手軽に「孤独」を手に入れる方法のひとつに、「一人旅」があります。昔から「可愛い子には旅をさせよ」と言う通り、知らない環境、知らない人との触れ合いが心を洗い、育みます。最近は一人旅のために企画されたツアーも多いので、そういうツアーに参加してみることを著者も勧めています。

ただし、著者は「孤立してはいけない」と言います。「孤独」と「孤立」は違うのだそうです。ではどんな人が孤立してしまうのでしょうか。著者の答えは、「人に与えることをせず、与えてもらう立場でいたがる人」です。

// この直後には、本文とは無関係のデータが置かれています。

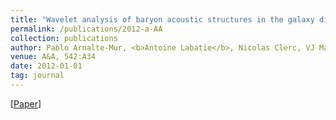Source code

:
 ```yaml
---
title: "Wavelet analysis of baryon acoustic structures in the galaxy distribution"
permalink: /publications/2012-a-AA
collection: publications
author: Pablo Arnalte-Mur, <b>Antoine Labatie</b>, Nicolas Clerc, VJ Martinez, J-L Starck, Marc Lachièze-Rey, Enn Saar, Silvestre Paredes
venue: A&A, 542:A34
date: 2012-01-01
tag: journal
---
```


[[Paper](https://www.aanda.org/articles/aa/pdf/2012/06/aa18017-11.pdf)]
<br>
<br>
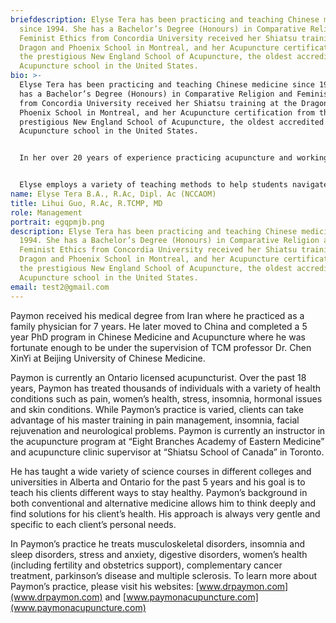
 ```yaml
---
briefdescription: Elyse Tera has been practicing and teaching Chinese medicine
  since 1994. She has a Bachelor’s Degree (Honours) in Comparative Religion and
  Feminist Ethics from Concordia University received her Shiatsu training at the
  Dragon and Phoenix School in Montreal, and her Acupuncture certification from
  the prestigious New England School of Acupuncture, the oldest accredited
  Acupuncture school in the United States.
bio: >-
  Elyse Tera has been practicing and teaching Chinese medicine since 1994. She
  has a Bachelor’s Degree (Honours) in Comparative Religion and Feminist Ethics
  from Concordia University received her Shiatsu training at the Dragon and
  Phoenix School in Montreal, and her Acupuncture certification from the
  prestigious New England School of Acupuncture, the oldest accredited
  Acupuncture school in the United States.


  In her over 20 years of experience practicing acupuncture and working with other acupuncturists to help build successful practices, Elyse has developed a practice management system that recognizes the unique roadblocks to success facing practitioners in North America and is passionate about educating students on becoming successful, ethical practitioners. 


  Elyse employs a variety of teaching methods to help students navigate the learning process, and builds each course uniquely to the subject and the students involved.
name: Elyse Tera B.A., R.Ac, Dipl. Ac (NCCAOM)
title: Lihui Guo, R.Ac, R.TCMP, MD
role: Management
portrait: egqpmjb.png
description: Elyse Tera has been practicing and teaching Chinese medicine since
  1994. She has a Bachelor’s Degree (Honours) in Comparative Religion and
  Feminist Ethics from Concordia University received her Shiatsu training at the
  Dragon and Phoenix School in Montreal, and her Acupuncture certification from
  the prestigious New England School of Acupuncture, the oldest accredited
  Acupuncture school in the United States.
email: test2@gmail.com
---
```

Paymon received his medical degree from Iran where he practiced as a family physician for 7 years. He later moved to China and completed a 5 year PhD program in Chinese Medicine and Acupuncture where he was fortunate enough to be under  the supervision of TCM professor Dr. Chen XinYi at Beijing University of Chinese Medicine. 

Paymon is currently an Ontario licensed acupuncturist. Over the past 18 years, Paymon has treated thousands of individuals with a variety of health conditions such as pain, women’s health, stress, insomnia, hormonal issues and skin conditions. While Paymon’s practice is varied, clients can take advantage of his master training in pain management, insomnia, facial rejuvenation and neurological problems. Paymon is currently an instructor in the acupuncture program at “Eight Branches Academy of Eastern Medicine” and acupuncture clinic supervisor at “Shiatsu School of Canada” in Toronto. 

He has taught a wide variety of science courses in different colleges and universities in Alberta and Ontario for the past 5 years and his goal is to teach his clients different ways to stay healthy. Paymon’s background in both conventional and alternative medicine allows him to think deeply and find solutions for his client’s health. His approach is always very gentle and specific to each client’s personal needs. 

In Paymon’s practice he treats musculoskeletal disorders, insomnia and sleep disorders, stress and anxiety, digestive disorders, women’s health (including fertility and obstetrics support), complementary cancer treatment, parkinson’s disease and multiple sclerosis. To learn more about Paymon’s practice, please visit his websites: [www.drpaymon.com](www.drpaymon.com) and [www.paymonacupuncture.com](www.paymonacupuncture.com)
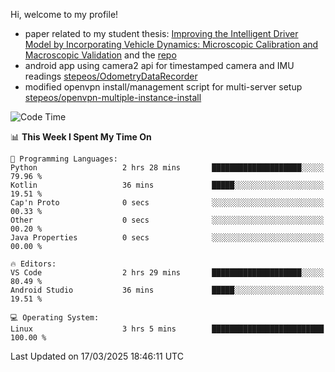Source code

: Hi, welcome to my profile!

* paper related to my student thesis: [Improving the Intelligent Driver Model by Incorporating Vehicle Dynamics: Microscopic Calibration and Macroscopic Validation](https://doi.org/10.48550/arXiv.2408.03722) and the [repo](https://github.com/stepeos/pycarmodel_calibration)
* android app using camera2 api for timestamped camera and IMU readings [stepeos/OdometryDataRecorder](https://github.com/stepeos/OdometryDataRecorder)
* modified openvpn install/management script for multi-server setup [stepeos/openvpn-multiple-instance-install](https://github.com/stepeos/openvpn-multiple-instance-install)

<!--START_SECTION:waka-->
![Code Time](http://img.shields.io/badge/Code%20Time-2%2C008%20hrs%2029%20mins-blue)

📊 **This Week I Spent My Time On** 

```text
💬 Programming Languages: 
Python                   2 hrs 28 mins       ████████████████████░░░░░   79.96 % 
Kotlin                   36 mins             █████░░░░░░░░░░░░░░░░░░░░   19.51 % 
Cap'n Proto              0 secs              ░░░░░░░░░░░░░░░░░░░░░░░░░   00.33 % 
Other                    0 secs              ░░░░░░░░░░░░░░░░░░░░░░░░░   00.20 % 
Java Properties          0 secs              ░░░░░░░░░░░░░░░░░░░░░░░░░   00.00 % 

🔥 Editors: 
VS Code                  2 hrs 29 mins       ████████████████████░░░░░   80.49 % 
Android Studio           36 mins             █████░░░░░░░░░░░░░░░░░░░░   19.51 % 

💻 Operating System: 
Linux                    3 hrs 5 mins        █████████████████████████   100.00 % 
```


 Last Updated on 17/03/2025 18:46:11 UTC
<!--END_SECTION:waka-->
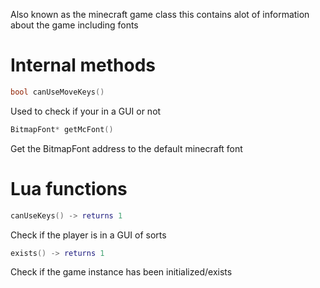 Also known as the minecraft game class this contains alot of information about the game including fonts

# Internal methods

```cpp
bool canUseMoveKeys()
```
Used to check if your in a GUI or not

```cpp
BitmapFont* getMcFont()
```
Get the BitmapFont address to the default minecraft font

# Lua functions

```lua
canUseKeys() -> returns 1
```
Check if the player is in a GUI of sorts

```lua
exists() -> returns 1
```
Check if the game instance has been initialized/exists
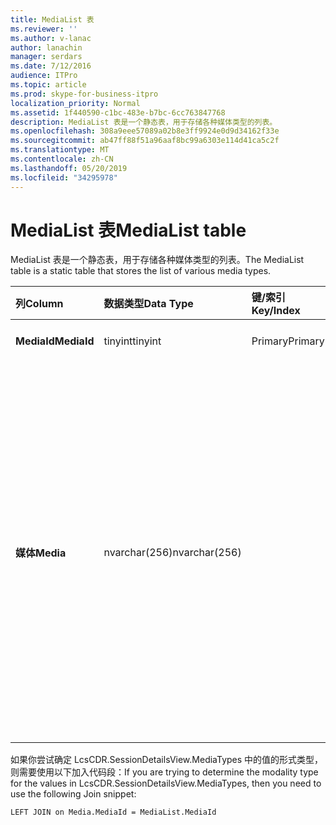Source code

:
 ```yaml
---
title: MediaList 表
ms.reviewer: ''
ms.author: v-lanac
author: lanachin
manager: serdars
ms.date: 7/12/2016
audience: ITPro
ms.topic: article
ms.prod: skype-for-business-itpro
localization_priority: Normal
ms.assetid: 1f440590-c1bc-483e-b7bc-6cc763847768
description: MediaList 表是一个静态表，用于存储各种媒体类型的列表。
ms.openlocfilehash: 308a9eee57089a02b8e3ff9924e0d9d34162f33e
ms.sourcegitcommit: ab47ff88f51a96aaf8bc99a6303e114d41ca5c2f
ms.translationtype: MT
ms.contentlocale: zh-CN
ms.lasthandoff: 05/20/2019
ms.locfileid: "34295978"
---
```

# <a name="medialist-table"></a><span data-ttu-id="00abe-103">MediaList 表</span><span class="sxs-lookup"><span data-stu-id="00abe-103">MediaList table</span></span>
 
<span data-ttu-id="00abe-104">MediaList 表是一个静态表，用于存储各种媒体类型的列表。</span><span class="sxs-lookup"><span data-stu-id="00abe-104">The MediaList table is a static table that stores the list of various media types.</span></span>
  
|<span data-ttu-id="00abe-105">**列**</span><span class="sxs-lookup"><span data-stu-id="00abe-105">**Column**</span></span>|<span data-ttu-id="00abe-106">**数据类型**</span><span class="sxs-lookup"><span data-stu-id="00abe-106">**Data Type**</span></span>|<span data-ttu-id="00abe-107">**键/索引**</span><span class="sxs-lookup"><span data-stu-id="00abe-107">**Key/Index**</span></span>|<span data-ttu-id="00abe-108">**详细信息**</span><span class="sxs-lookup"><span data-stu-id="00abe-108">**Details**</span></span>|
|:-----|:-----|:-----|:-----|
|<span data-ttu-id="00abe-109">**MediaId**</span><span class="sxs-lookup"><span data-stu-id="00abe-109">**MediaId**</span></span> <br/> |<span data-ttu-id="00abe-110">tinyint</span><span class="sxs-lookup"><span data-stu-id="00abe-110">tinyint</span></span>  <br/> |<span data-ttu-id="00abe-111">Primary</span><span class="sxs-lookup"><span data-stu-id="00abe-111">Primary</span></span>  <br/> |<span data-ttu-id="00abe-112">值：1-7</span><span class="sxs-lookup"><span data-stu-id="00abe-112">Values: 1-7</span></span>  <br/> |
|<span data-ttu-id="00abe-113">**媒体**</span><span class="sxs-lookup"><span data-stu-id="00abe-113">**Media**</span></span> <br/> |<span data-ttu-id="00abe-114">nvarchar(256)</span><span class="sxs-lookup"><span data-stu-id="00abe-114">nvarchar(256)</span></span>  <br/> || <span data-ttu-id="00abe-115">MediaID 与媒体值的静态映射：</span><span class="sxs-lookup"><span data-stu-id="00abe-115">Static mapping of MediaID and Media values:</span></span> <br/>  <span data-ttu-id="00abe-116">1 – IM</span><span class="sxs-lookup"><span data-stu-id="00abe-116">1 -- IM</span></span> <br/>  <span data-ttu-id="00abe-117">2-文件传输</span><span class="sxs-lookup"><span data-stu-id="00abe-117">2 - File Transfer</span></span> <br/>  <span data-ttu-id="00abe-118">3-远程协助</span><span class="sxs-lookup"><span data-stu-id="00abe-118">3 - Remote Assistance</span></span> <br/>  <span data-ttu-id="00abe-119">4-应用程序共享</span><span class="sxs-lookup"><span data-stu-id="00abe-119">4 - Application Sharing</span></span> <br/>  <span data-ttu-id="00abe-120">5 – 音频</span><span class="sxs-lookup"><span data-stu-id="00abe-120">5 -- Audio</span></span> <br/>  <span data-ttu-id="00abe-121">6 – 视频</span><span class="sxs-lookup"><span data-stu-id="00abe-121">6 -- Video</span></span> <br/>  <span data-ttu-id="00abe-122">7-应用邀请</span><span class="sxs-lookup"><span data-stu-id="00abe-122">7 - App Invite</span></span> <br/> |
   
<span data-ttu-id="00abe-123">如果你尝试确定 LcsCDR.SessionDetailsView.MediaTypes 中的值的形式类型，则需要使用以下加入代码段：</span><span class="sxs-lookup"><span data-stu-id="00abe-123">If you are trying to determine the modality type for the values in LcsCDR.SessionDetailsView.MediaTypes, then you need to use the following Join snippet:</span></span> 
  
```
LEFT JOIN on Media.MediaId = MediaList.MediaId
```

孤立しないコツのひとつに、「しゃべり力」があります。まわりが話を聞いてくれる人は、決して孤立などしないからです。本書では「しゃべり力」のコツとして「エーッと驚かせる、ヘェーと感心させる、なぜ?と好奇心をくすぐるという三要素を紹介しています。

そして著者はこう言います。「孤独を愛する人は品格を持たねばならない」と。一時期の流行語になった「品格」ですが、著者の定義は「その人からにじみ出てくるごまかしのきかない格調と気品」です。これを持つためには高い志や生きる目標を掲げて毎日を過ごす必要があります。

現代人は情報から離れることができません。電車の中を見回しても、多くの人がスマホやケータイの画面に釘付けになっています。孤独を愛する姿勢と真逆の姿がそこにあります。著者はそういう世の中を一喝します。「情報を断ち、持っているものを潔く捨て、人から離れてみる。そうすると必然的に一人の孤独を味わうことになるが、そこから今まで味わえなかった新しい人生の楽しみ方が見えてくる」

「孤独者はこの世で最も強い人間になる」というのはノルウェーの劇作家イプセンの言葉です。お釈迦様も一人で瞑想して悟りを開きました。孤独は間違いなく人を成長させるのです。

エッセイ的に読み流しても得るものが多い好著です。